Work item ▸
From the line that contains "(5,10) - (4,2)" to the final line of the entries, return every line exactly and leave out all others.

Collected data:
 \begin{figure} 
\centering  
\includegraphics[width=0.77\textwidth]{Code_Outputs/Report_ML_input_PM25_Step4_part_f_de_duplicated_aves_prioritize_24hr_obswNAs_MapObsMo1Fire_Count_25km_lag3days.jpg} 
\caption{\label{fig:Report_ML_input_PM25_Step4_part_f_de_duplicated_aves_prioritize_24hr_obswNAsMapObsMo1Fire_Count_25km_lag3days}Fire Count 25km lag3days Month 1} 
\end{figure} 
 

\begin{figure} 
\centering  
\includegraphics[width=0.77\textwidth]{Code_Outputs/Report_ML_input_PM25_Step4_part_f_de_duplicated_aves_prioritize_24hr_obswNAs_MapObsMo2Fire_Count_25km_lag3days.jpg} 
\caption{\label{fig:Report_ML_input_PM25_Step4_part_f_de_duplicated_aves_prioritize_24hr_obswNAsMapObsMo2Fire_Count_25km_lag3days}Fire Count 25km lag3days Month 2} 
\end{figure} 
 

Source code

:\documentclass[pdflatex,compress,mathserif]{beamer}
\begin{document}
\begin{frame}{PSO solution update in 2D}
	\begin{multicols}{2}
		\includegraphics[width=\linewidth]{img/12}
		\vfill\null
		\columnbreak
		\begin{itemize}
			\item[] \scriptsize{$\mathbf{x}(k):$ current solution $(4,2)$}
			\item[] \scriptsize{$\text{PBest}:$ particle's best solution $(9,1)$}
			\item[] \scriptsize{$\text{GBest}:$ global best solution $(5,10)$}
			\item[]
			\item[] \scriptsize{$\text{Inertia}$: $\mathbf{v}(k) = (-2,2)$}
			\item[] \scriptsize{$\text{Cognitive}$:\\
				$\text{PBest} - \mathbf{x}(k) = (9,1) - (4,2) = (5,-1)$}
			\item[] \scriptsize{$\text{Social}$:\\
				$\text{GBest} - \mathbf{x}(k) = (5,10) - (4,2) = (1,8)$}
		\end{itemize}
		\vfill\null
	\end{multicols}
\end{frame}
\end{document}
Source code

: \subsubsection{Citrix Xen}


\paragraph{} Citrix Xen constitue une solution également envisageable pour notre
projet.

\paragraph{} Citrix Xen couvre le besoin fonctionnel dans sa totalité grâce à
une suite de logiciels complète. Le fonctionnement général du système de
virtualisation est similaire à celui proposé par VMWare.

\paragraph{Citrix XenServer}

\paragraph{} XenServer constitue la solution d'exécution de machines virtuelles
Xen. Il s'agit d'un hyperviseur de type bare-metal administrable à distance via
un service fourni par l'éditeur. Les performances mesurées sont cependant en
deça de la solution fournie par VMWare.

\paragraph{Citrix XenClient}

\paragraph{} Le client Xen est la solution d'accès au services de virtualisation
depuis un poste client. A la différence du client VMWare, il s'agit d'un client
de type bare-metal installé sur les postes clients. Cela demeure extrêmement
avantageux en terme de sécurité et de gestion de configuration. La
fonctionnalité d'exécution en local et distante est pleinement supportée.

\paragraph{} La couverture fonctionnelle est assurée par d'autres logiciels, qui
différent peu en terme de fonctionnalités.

Output of the exercise ▸
				$\text{GBest} - \mathbf{x}(k) = (5,10) - (4,2) = (1,8)$}
		\end{itemize}
		\vfill\null
	\end{multicols}
\end{frame}
\end{document}
Source code

: \subsubsection{Citrix Xen}


\paragraph{} Citrix Xen constitue une solution également envisageable pour notre
projet.

\paragraph{} Citrix Xen couvre le besoin fonctionnel dans sa totalité grâce à
une suite de logiciels complète. Le fonctionnement général du système de
virtualisation est similaire à celui proposé par VMWare.

\paragraph{Citrix XenServer}

\paragraph{} XenServer constitue la solution d'exécution de machines virtuelles
Xen. Il s'agit d'un hyperviseur de type bare-metal administrable à distance via
un service fourni par l'éditeur. Les performances mesurées sont cependant en
deça de la solution fournie par VMWare.

\paragraph{Citrix XenClient}

\paragraph{} Le client Xen est la solution d'accès au services de virtualisation
depuis un poste client. A la différence du client VMWare, il s'agit d'un client
de type bare-metal installé sur les postes clients. Cela demeure extrêmement
avantageux en terme de sécurité et de gestion de configuration. La
fonctionnalité d'exécution en local et distante est pleinement supportée.

\paragraph{} La couverture fonctionnelle est assurée par d'autres logiciels, qui
différent peu en terme de fonctionnalités.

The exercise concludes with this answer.